Commander-in-Chief of Myanmar Navy
- In office 8 January 2024 – July 2024
- Preceded by: Admiral Moe Aung
- Succeeded by: Admiral Htein Win

Chief of General Staff (Navy)
- In office 3 February 2021 – 8 January 2024
- Preceded by: Admiral Moe Aung
- Succeeded by: Lieutenant General Aye Min Htwe

Personal details
- Born: 1968 (age 57–58)
- Education: Defence Services Academy
- Occupation: Navy officer
- Awards: Zayya Kyawhtin medal

Military service
- Allegiance: Myanmar
- Branch/service: Myanmar Navy
- Years of service: 1988–2024
- Rank: Lieutenant General
- Unit: Commander-in-Chief (Navy)

= Zwe Win Myint =

Burmese naval officer and Commander-in-Chief of the Myanmar Navy

Zwe Win Myint (ဇွဲဝင်းမြင့်; /my/; born 1968) is a Burmese naval officer who has served as the 16th Commander-in-Chief of the Myanmar Navy. Prior to this, he served as the Chief of Staff (Navy).

== Military career ==
Zwe Win Myint graduated from the Defence Services Academy, 30th Intake, and serves in the Navy with the identification number 3474. He was promoted through various ranks, becoming the Commander of Fleet No. 1 in 2015 and, by 2016, serving as the Tanintharyi Naval Regional Headquarters Commander with the rank of Captain.

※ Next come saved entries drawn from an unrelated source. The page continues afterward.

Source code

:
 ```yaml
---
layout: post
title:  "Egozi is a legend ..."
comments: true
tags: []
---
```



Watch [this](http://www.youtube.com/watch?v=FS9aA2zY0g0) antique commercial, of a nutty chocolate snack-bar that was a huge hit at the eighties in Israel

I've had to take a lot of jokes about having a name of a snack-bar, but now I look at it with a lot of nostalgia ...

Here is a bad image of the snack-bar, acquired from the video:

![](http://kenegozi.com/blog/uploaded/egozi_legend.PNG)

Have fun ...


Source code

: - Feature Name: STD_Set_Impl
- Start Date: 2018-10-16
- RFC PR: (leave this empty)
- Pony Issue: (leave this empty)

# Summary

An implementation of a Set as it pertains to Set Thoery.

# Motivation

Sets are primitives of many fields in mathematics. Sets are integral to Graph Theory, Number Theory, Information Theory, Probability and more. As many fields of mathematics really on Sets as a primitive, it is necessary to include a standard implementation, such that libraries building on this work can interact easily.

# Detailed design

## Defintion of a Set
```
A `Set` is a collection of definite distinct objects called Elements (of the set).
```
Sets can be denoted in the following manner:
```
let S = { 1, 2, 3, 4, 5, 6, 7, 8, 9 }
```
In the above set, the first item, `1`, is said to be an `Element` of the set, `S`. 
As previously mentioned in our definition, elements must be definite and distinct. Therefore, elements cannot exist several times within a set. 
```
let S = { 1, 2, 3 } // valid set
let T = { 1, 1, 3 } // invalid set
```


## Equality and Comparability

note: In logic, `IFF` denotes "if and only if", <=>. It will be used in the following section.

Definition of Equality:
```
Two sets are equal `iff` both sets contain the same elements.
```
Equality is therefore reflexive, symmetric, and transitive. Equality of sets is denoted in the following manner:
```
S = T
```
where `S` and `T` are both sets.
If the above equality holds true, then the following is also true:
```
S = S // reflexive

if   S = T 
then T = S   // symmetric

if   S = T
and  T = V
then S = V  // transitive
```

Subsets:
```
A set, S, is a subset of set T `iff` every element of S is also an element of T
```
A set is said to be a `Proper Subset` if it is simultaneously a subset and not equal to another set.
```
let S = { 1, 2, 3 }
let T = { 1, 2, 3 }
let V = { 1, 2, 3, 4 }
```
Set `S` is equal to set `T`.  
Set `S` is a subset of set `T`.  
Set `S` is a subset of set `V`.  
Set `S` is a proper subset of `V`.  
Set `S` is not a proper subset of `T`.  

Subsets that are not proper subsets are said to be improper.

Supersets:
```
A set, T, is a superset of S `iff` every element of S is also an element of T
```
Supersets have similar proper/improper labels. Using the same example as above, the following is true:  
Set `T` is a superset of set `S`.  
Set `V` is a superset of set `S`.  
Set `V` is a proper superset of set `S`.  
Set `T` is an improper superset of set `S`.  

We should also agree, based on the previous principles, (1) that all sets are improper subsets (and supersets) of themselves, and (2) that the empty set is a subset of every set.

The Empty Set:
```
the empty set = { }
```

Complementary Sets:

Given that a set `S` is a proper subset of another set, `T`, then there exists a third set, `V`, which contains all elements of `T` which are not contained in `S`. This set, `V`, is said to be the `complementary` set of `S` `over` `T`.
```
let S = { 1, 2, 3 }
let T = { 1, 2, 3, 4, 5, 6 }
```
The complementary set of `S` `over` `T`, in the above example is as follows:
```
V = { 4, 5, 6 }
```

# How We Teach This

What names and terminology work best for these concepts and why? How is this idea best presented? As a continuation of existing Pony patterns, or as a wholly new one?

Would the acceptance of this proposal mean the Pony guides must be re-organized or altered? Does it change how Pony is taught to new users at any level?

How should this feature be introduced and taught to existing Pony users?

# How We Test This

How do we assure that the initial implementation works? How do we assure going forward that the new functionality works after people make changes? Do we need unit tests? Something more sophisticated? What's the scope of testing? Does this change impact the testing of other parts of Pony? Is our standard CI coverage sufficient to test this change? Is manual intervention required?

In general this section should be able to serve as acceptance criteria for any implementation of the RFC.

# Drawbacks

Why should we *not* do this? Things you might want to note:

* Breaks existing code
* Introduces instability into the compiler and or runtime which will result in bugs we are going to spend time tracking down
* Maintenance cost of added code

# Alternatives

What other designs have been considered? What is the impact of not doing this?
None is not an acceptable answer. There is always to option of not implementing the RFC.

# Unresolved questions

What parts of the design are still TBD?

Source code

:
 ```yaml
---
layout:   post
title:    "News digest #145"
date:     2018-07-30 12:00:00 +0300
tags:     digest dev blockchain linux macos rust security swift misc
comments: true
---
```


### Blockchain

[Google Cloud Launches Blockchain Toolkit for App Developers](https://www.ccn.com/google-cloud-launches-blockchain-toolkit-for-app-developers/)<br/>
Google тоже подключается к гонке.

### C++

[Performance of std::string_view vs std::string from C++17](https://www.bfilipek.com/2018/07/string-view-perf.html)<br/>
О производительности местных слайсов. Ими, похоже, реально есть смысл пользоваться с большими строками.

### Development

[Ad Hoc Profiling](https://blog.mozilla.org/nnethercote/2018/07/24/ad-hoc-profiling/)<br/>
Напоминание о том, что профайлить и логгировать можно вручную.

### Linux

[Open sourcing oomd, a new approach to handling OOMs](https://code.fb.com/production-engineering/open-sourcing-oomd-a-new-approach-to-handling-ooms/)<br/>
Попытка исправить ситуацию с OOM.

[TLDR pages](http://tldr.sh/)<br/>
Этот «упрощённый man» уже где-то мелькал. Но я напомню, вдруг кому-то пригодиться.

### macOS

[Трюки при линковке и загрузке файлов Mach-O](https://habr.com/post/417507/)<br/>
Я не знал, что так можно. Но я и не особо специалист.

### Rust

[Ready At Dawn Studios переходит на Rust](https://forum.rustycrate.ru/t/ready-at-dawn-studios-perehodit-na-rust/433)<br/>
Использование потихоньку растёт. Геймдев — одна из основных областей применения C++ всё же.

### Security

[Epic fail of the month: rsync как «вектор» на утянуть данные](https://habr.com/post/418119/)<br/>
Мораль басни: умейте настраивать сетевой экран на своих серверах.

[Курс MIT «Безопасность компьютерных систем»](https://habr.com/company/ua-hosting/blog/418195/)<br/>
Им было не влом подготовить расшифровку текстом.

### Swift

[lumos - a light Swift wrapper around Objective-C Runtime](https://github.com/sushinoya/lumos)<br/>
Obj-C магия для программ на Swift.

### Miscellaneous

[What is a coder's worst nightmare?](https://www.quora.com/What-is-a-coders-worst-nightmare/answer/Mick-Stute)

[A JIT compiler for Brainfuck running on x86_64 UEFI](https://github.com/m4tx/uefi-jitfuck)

Subsequently, he was promoted to Commodore and held positions as the Ayeyarwady Naval Regional Headquarters Commander and Dala Naval Base Commander. On 3 February 2021, when Admiral Moe Aung became the Commander-in-Chief of the Myanmar Navy, he was appointed as the Chief of Staff (Navy). Later, on January 8, 2024, following Admiral Moe Aung's transfer to a civilian ministry, he became the 16th Commander-in-Chief of the Navy. He served in this role for about six months before submitting his resignation in July 2024.

=== Notable events ===
In 2015, he led the repatriation of 102 Myanmar nationals from Malaysia using the warship Maha Thiha Thura. Additionally, in 2020, he served as the Commander of Fleet Exercise-2020, which included the participation of the attack submarine Minye Theinkhathu.

== Awards received ==
In 2022, Zwe Win Myint was awarded the honorary title of 'Zeya Kyaw Htin,' a military honor.